How do free fatty acids affect the severity of a heart attack?

In the previous two posts, I wrote about hypoxia and pseudohypoxia, i.e. the state of lack of oxygen or just the signaling of lack of oxygen in the tissues. I predicted that free long-chain fatty acids (abbreviation FFA or NEFA), by strongly modulating the activity of the enzyme glutathione peroxidase (GPx), would likely strongly influence oxygen deficiency signaling through the transcription factor HIF-1α whose proper and adequate stabilization requires some, not too little or too much hydrogen peroxide H2O2. Too high a peroxide level will be typical in pseudohypoxia, and too low will cause an insufficient and therefore potentially very dangerously low response to oxygen deficiency. The two conditions can be quite intertwined and can occur simultaneously in different tissues and also the conditions will depend heavily on the specific ones in the tissue. It seems that if, for example, the heart muscle suffers from insulin  resistance and therefore also a mild pseudohypoxia, it can still use oxidative phosphorylation during hypoxia and does not switch to fermentation, which would not need precious oxygen. Precisely this case is confirmed in the study of the heart after a heart attack, in the state of insulin resistance and high level of free fatty acids in the blood, which is typical in diabetes. And they attributes this effect to the lack of succinate.

Let's see what the authors of this study found, let's show some graphs.



Free fatty acids (NEFA) are elevated in diabetes, the higher they are, the worse the cells will react to lack of oxygen (HIF-1α).


Artificially induced insulin resistance of heart cells manifests itself as a poor adaptation to lack of oxygen, the fermentation of glucose to lactate is reduced and its use is reduced. This will worsen the prognosis of successfully overcoming a heart attack. (white = normoxia, black = hyxpoxia)


This is due to insufficient stabilization of the HIF-1α factor and will be manifested by insufficient glucose intake in the absence of oxygen.

Stabilization of HIF-1α and fermentation of glucose to lactose is inversely proportional to the level of FFA (Palmitate, Oleate) and the sensitivity is different for different fatty acids. By adding SSO to prevent FFA to enter the cell, the effect of insulin resistance can be compensated (HIR + SSO).


The negative effect of long fatty acids on behavior in hypoxia can be compensated by increasing the level of succinate or substances from which the cell restores it, here they supplemented with dimethyl fumarate DMF (ie, MCT oil should have a very similar effect, as it supports omega oxidation and the formation of succinate and takes down long-chain FFA).


Similarly, agents that limit HIF-1α tagging for removal (DMOG) are able to offset the effects of insulin resistance.

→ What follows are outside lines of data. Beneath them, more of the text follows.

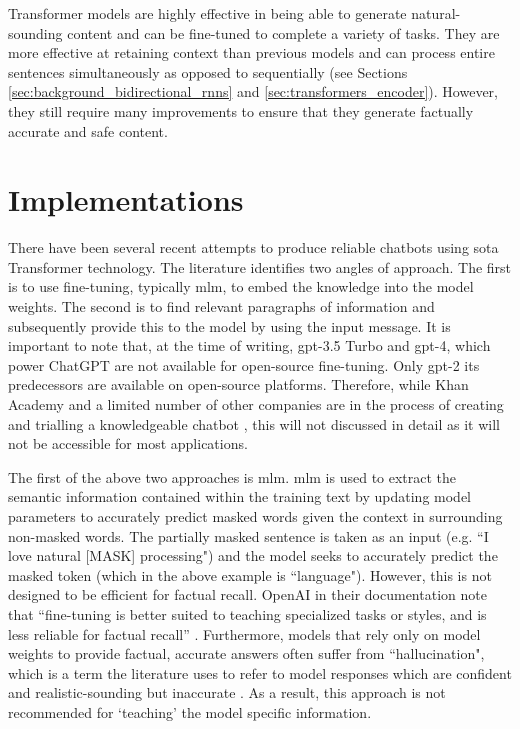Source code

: Transformer models are highly effective in being able to generate natural-sounding content and can be fine-tuned to complete a variety of tasks. They are more effective at retaining context than previous models and can process entire sentences simultaneously as opposed to sequentially (see Sections \ref{sec:background_bidirectional_rnns} and \ref{sec:transformers_encoder}). However, they still require many improvements to ensure that they generate factually accurate and safe content.

\section{Implementations}\label{sec:background_implementations}
There have been several recent attempts to produce reliable chatbots using \acrfull{sota} Transformer technology. The literature identifies two angles of approach. The first is to use fine-tuning, typically \acrfull{mlm}, to embed the knowledge into the model weights. The second is to find relevant paragraphs of information and subsequently provide this to the model by using the input message. It is important to note that, at the time of writing, \acrshort{gpt}-3.5 Turbo and \acrshort{gpt}-4, which power ChatGPT \citep{ChatGPTrelease} are not available for open-source fine-tuning. Only \acrshort{gpt}-2 its predecessors are available on open-source platforms. Therefore, while Khan Academy and a limited number of other companies are in the process of creating and trialling a knowledgeable chatbot \citep{khanAcademy}, this will not discussed in detail as it will not be accessible for most applications. 

The first of the above two approaches is \acrfull{mlm}. \acrshort{mlm} is used to extract the semantic information contained within the training text by updating model parameters to accurately predict masked words given the context in surrounding non-masked words. The partially masked sentence is taken as an input (e.g. ``I love natural [MASK] processing") and the model seeks to accurately predict the masked token (which in the above example is ``language"). However, this is not designed to be efficient for factual recall. OpenAI in their documentation note that ``fine-tuning is better suited to teaching specialized tasks or styles, and is less reliable for factual recall'' \citep{openai_cookbook_qa_embeddings}. Furthermore, models that rely only on model weights to provide factual, accurate answers often suffer from ``hallucination", which is a term the literature uses to refer to model responses which are confident and realistic-sounding but inaccurate \citep{manakul2023selfcheckgpt}. As a result, this approach is not recommended for `teaching' the model specific information.


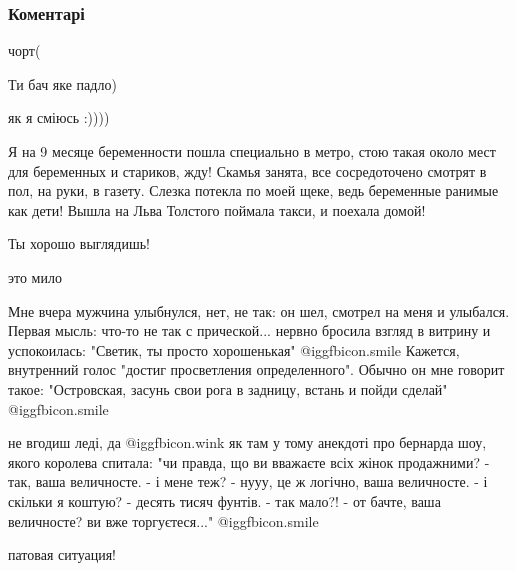  
 
 
 
 
\subsubsection{Коментарі}
\label{sec:27_10_2021.fb.dragina_miriam.1.muzhschina_metro.cmt}

\begin{itemize} %
чорт(

Ти бач яке падло)

як я сміюсь :))))


Я на 9 месяце беременности пошла специально в метро, стою такая около мест для
беременных и стариков, жду! Скамья занята, все сосредоточено смотрят в пол, на
руки, в газету. Слезка потекла по моей щеке, ведь беременные ранимые как дети!
Вышла на Льва Толстого поймала такси, и поехала домой!


Ты хорошо выглядишь!

это мило


Мне вчера мужчина улыбнулся, нет, не так: он шел, смотрел на меня и улыбался.
Первая мысль: что-то не так с прической... нервно бросила взгляд в витрину и
успокоилась: "Светик, ты просто хорошенькая" @igg{fbicon.smile}  Кажется, внутренний голос
"достиг просветления определенного". Обычно он мне говорит такое: "Островская,
засунь свои рога в задницу, встань и пойди сделай" @igg{fbicon.smile} 


не вгодиш леді, да  @igg{fbicon.wink}  як там у тому анекдоті про бернарда шоу, якого королева
спитала: "чи правда, що ви вважаєте всіх жінок продажними? - так, ваша
величносте. - і мене теж? - нууу, це ж логічно, ваша величносте. - і скільки я
коштую? - десять тисяч фунтів. - так мало?! - от бачте, ваша величносте? ви вже
торгуєтеся..."  @igg{fbicon.smile} 

патовая ситуация!


\end{itemize}
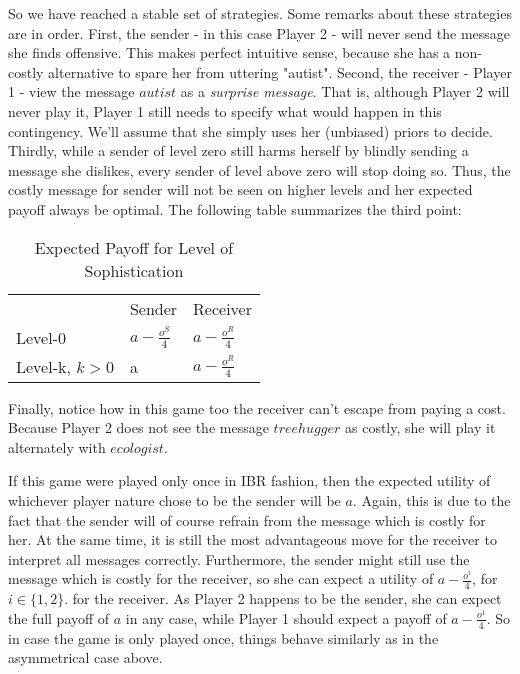 \documentclass[10]{article}
\begin{document}
So we have reached a stable set of strategies. Some remarks about these strategies are in order. First, the sender - in this case Player 2 - will never send the message she finds offensive. This makes perfect intuitive sense, because she has a non-costly alternative to spare her from uttering "autist". Second, the receiver - Player 1 - view the message $autist$ as a \textit{surprise message}. That is, although Player 2 will never play it, Player 1 still needs to specify what would happen in this contingency. We'll assume that she simply uses her (unbiased) priors to decide.
Thirdly, while a sender of level zero still harms herself by blindly sending a message she dislikes, every sender of level above zero will stop doing so. Thus, the costly message for sender will not be seen on higher levels and her expected payoff  always be optimal.
The following table summarizes the third point:
\begin{table}[h]
\centering
\caption{Expected Payoff for Level of Sophistication}
\label{my-label}
\begin{tabular}{lll}
                                    & Sender                                  & Receiver                                \\ \cline{2-3} 
\multicolumn{1}{l|}{Level-0}        & \multicolumn{1}{l|}{$a-\tfrac{o^S}{4}$} & \multicolumn{1}{l|}{$a-\tfrac{o^R}{4}$} \\ \cline{2-3} 
\multicolumn{1}{l|}{Level-k, $k>0$} & \multicolumn{1}{l|}{a}                  & \multicolumn{1}{l|}{$a-\tfrac{o^R}{4}$} \\ \cline{2-3} 
\end{tabular}
\end{table}

Finally, notice how in this game too the receiver can't escape from paying a cost. Because Player 2 does not see the message $treehugger$ as costly, she will play it alternately with $ecologist$.

If this game were played only once in IBR fashion, then the expected utility of whichever player nature chose to be the sender will be $a$. Again, this is due to the fact that the sender will of course refrain from the message which is costly for her. At the same time, it is still the most advantageous move for the receiver to interpret all messages correctly. Furthermore, the sender might still use the message which is costly for the receiver, so she can expect a utility of $a-\tfrac{o^i}{4}$, for $i\in \{1,2\}$. for the receiver. As Player 2 happens to be the sender, she can expect the full payoff of $a$ in any case, while Player 1 should expect a payoff of $a-\tfrac{o^1}{4}$. So in case the game is only played once, things behave similarly as in the asymmetrical case above.
\end{document}
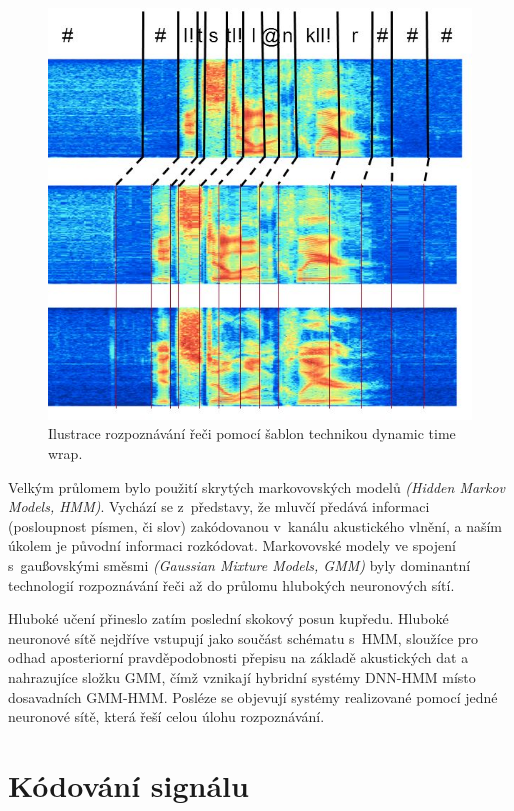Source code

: \begin{figure}[htpb]
\includegraphics[scale=1]{rc/dtw.png}
\caption{
  Ilustrace rozpoznávání řeči pomocí šablon technikou dynamic time wrap.
}
\label{fig:dtw}
\end{figure}

Velkým průlomem bylo použití skrytých markovovských modelů \textit{(Hidden
Markov Models, HMM)}. Vychází se z~představy, že mluvčí předává informaci
(posloupnost písmen, či slov) zakódovanou v~kanálu akustického vlnění, a naším
úkolem je původní informaci rozkódovat. Markovovské modely ve spojení
s~gaußovskými směsmi \textit{(Gaussian Mixture Models, GMM)} byly dominantní
technologií rozpoznávání řeči až do průlomu hlubokých neuronových sítí.

Hluboké učení přineslo zatím poslední skokový posun kupředu. Hluboké neuronové
sítě nejdříve vstupují jako součást schématu s~HMM, sloužíce pro odhad
aposteriorní pravděpodobnosti přepisu na základě akustických dat a nahrazujíce
složku GMM, čímž vznikají hybridní systémy DNN-HMM místo dosavadních GMM-HMM.
Posléze se objevují systémy realizované pomocí jedné neuronové sítě, která řeší
celou úlohu rozpoznávání.

\section{Kódování signálu}


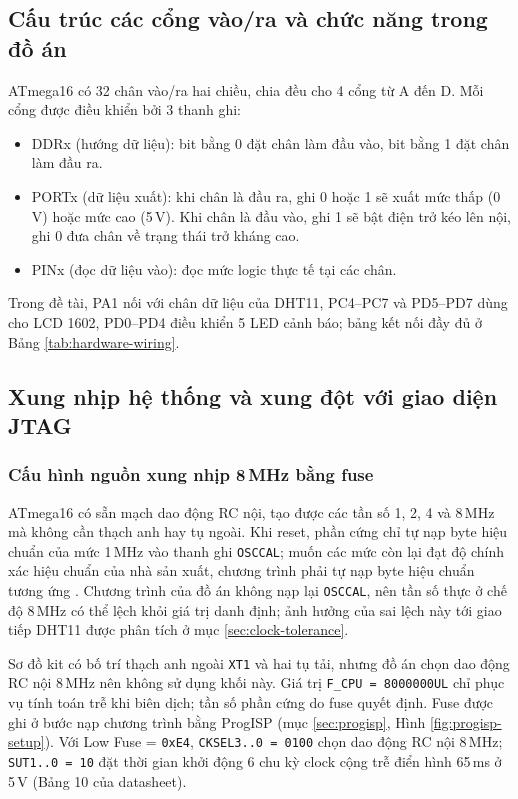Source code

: \subsection{Cấu trúc các cổng vào/ra và chức năng trong đồ án}

ATmega16 có 32 chân vào/ra hai chiều, chia đều cho 4 cổng từ A đến D. Mỗi cổng được điều khiển bởi 3 thanh ghi:
\begin{itemize}[leftmargin=1.2cm]
    \item DDRx (hướng dữ liệu): bit bằng 0 đặt chân làm đầu vào, bit bằng 1 đặt chân làm đầu ra.
    \item PORTx (dữ liệu xuất): khi chân là đầu ra, ghi 0 hoặc 1 sẽ xuất mức thấp (0\,V) hoặc mức cao (5\,V). Khi chân là đầu vào, ghi 1 sẽ bật điện trở kéo lên nội, ghi 0 đưa chân về trạng thái trở kháng cao.
    \item PINx (đọc dữ liệu vào): đọc mức logic thực tế tại các chân.
\end{itemize}

Trong đề tài, PA1 nối với chân dữ liệu của DHT11, PC4--PC7 và PD5--PD7 dùng cho LCD 1602, PD0--PD4 điều khiển 5 LED cảnh báo; bảng kết nối đầy đủ ở Bảng \ref{tab:hardware-wiring}.

\subsection{Xung nhịp hệ thống và xung đột với giao diện JTAG}

\subsubsection{Cấu hình nguồn xung nhịp 8\,MHz bằng fuse}
\label{sec:clock}
ATmega16 có sẵn mạch dao động RC nội, tạo được các tần số 1, 2, 4 và 8\,MHz mà không cần thạch anh hay tụ ngoài. Khi reset, phần cứng chỉ tự nạp byte hiệu chuẩn của mức 1\,MHz vào thanh ghi \texttt{OSCCAL}; muốn các mức còn lại đạt độ chính xác hiệu chuẩn của nhà sản xuất, chương trình phải tự nạp byte hiệu chuẩn tương ứng \cite{atmega16-datasheet}. Chương trình của đồ án không nạp lại \texttt{OSCCAL}, nên tần số thực ở chế độ 8\,MHz có thể lệch khỏi giá trị danh định; ảnh hưởng của sai lệch này tới giao tiếp DHT11 được phân tích ở mục \ref{sec:clock-tolerance}.

Sơ đồ kit có bố trí thạch anh ngoài \texttt{XT1} và hai tụ tải, nhưng đồ án chọn dao động RC nội 8\,MHz nên không sử dụng khối này. Giá trị \texttt{F\_CPU = 8000000UL} chỉ phục vụ tính toán trễ khi biên dịch; tần số phần cứng do fuse quyết định. Fuse được ghi ở bước nạp chương trình bằng ProgISP (mục \ref{sec:progisp}, Hình \ref{fig:progisp-setup}). Với Low Fuse = \texttt{0xE4}, \texttt{CKSEL3..0 = 0100} chọn dao động RC nội 8\,MHz; \texttt{SUT1..0 = 10} đặt thời gian khởi động 6 chu kỳ clock cộng trễ điển hình 65\,ms ở 5\,V (Bảng 10 của datasheet).

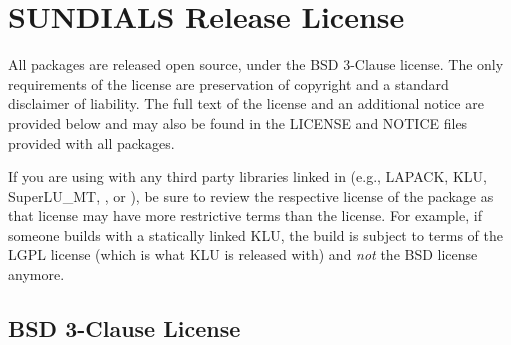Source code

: \section{SUNDIALS Release License}

All {\sundials} packages are released open source, under the BSD 3-Clause
license. The only requirements of the license are preservation of copyright and
a standard disclaimer of liability. The full text of the license and an
additional notice are provided below and may also be found in the LICENSE and
NOTICE files provided with all {\sundials} packages.

{\warn} If you are using {\sundials} with any third
party libraries linked in (e.g., LAPACK, KLU, SuperLU\_MT, {\petsc},
or {\hypre}), be sure to review the respective license of the package as
that license may have more restrictive terms than the {\sundials} license.
For example, if someone builds {\sundials} with a statically linked KLU,
the build is subject to terms of the LGPL license (which is what
KLU is released with) and \textit{not} the {\sundials} BSD license anymore.

\subsection{BSD 3-Clause License}

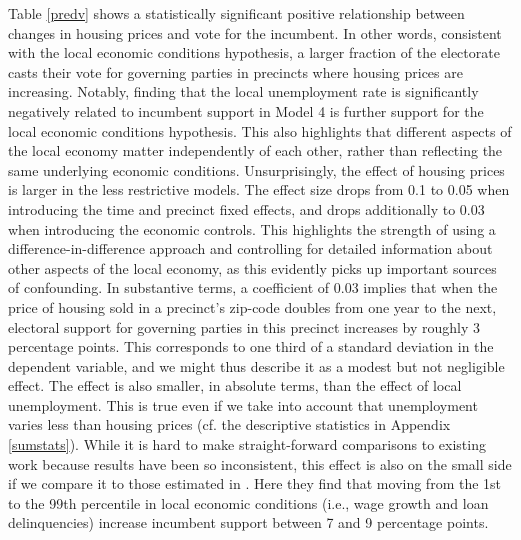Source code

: \documentclass[12pt,a4paper]{article}
\begin{document}
	Table \ref{predv} shows a statistically significant positive relationship between changes in housing prices and vote for the incumbent. In other words, consistent with the local economic conditions hypothesis, a larger fraction of the electorate casts their vote for governing parties in precincts where housing prices are increasing. 
	Notably, finding that the local unemployment rate is significantly negatively related to incumbent support in Model 4 is further support for the local economic conditions hypothesis. This also highlights that different aspects of the local economy matter independently of each other, rather than reflecting the same underlying economic conditions.
	Unsurprisingly, the effect of housing prices is larger in the less restrictive models. The effect size drops from 0.1 to 0.05 when introducing the time and precinct fixed effects, and drops additionally to 0.03 when introducing the economic controls. This highlights the strength of using a difference-in-difference approach and controlling for detailed information about other aspects of the local economy, as this evidently picks up important sources of confounding. In substantive terms, a coefficient of 0.03 implies that when the price of housing sold in a precinct's zip-code doubles from one year to the next, electoral support for governing parties in this precinct increases by roughly 3 percentage points. This corresponds to one third of a standard deviation in the dependent variable, and we might thus describe it as a modest but not negligible effect. The effect is also smaller, in absolute terms, than the effect of local unemployment. This is true even if we take into account that unemployment varies less than housing prices (cf. the descriptive statistics in Appendix \ref{sumstats}).  While it is hard to make straight-forward comparisons to existing work because results have been so inconsistent, this effect is also on the small side if we compare it to those estimated in \cite{healy2017presidential}. Here they find that moving from the 1st to the 99th percentile in local economic conditions (i.e., wage growth and loan delinquencies) increase incumbent support between 7 and 9 percentage points.
\end{document}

It can be seen that influencing the metabolism using different fats can be compensated by other substances or other fats. Evolution seems to have ensured a balanced metabolism with a diet containing different fats, and also ensured the possibility of programming the metabolism with fats for different situations. We are still fumbling and the meaning of these adaptations escapes us. We program our metabolism for different conditions than those to which our body is exposed. Then we can't be surprised that the cells are confused and behave differently than we would like. It requires an even better understanding of the meaning and principles of these adaptation mechanisms.

Supplement:

I still wonder what the mechanism of these phenomena is. After discovering that H2O2 is necessary for glucose to enter the cell at low insulin levels (fasting), I think the answer is already clear. Succinate cannot accumulate in the presence of free fatty acids due to the high activity of glutathione peroxidase. The lack of H2O2 will limit the entry of glucose into the cell, thus causing insulin resistance. The missing glucose is also the substrate for the production of succinate, so it will also be in short supply and HIF-1 activation will be suppressed. But this is not the standard situation when burning fats, because peroxisomes also participate in it and they themselves produce enough H2O2. In addition, fasting or medium-chain fats activate omega oxidation of fats, and peroxisomes form succinate from the dicarboxylic acids thus formed. In a real situation, the activation of HIF-1 during hypoxia will occur normally without restrictions even during fat burning.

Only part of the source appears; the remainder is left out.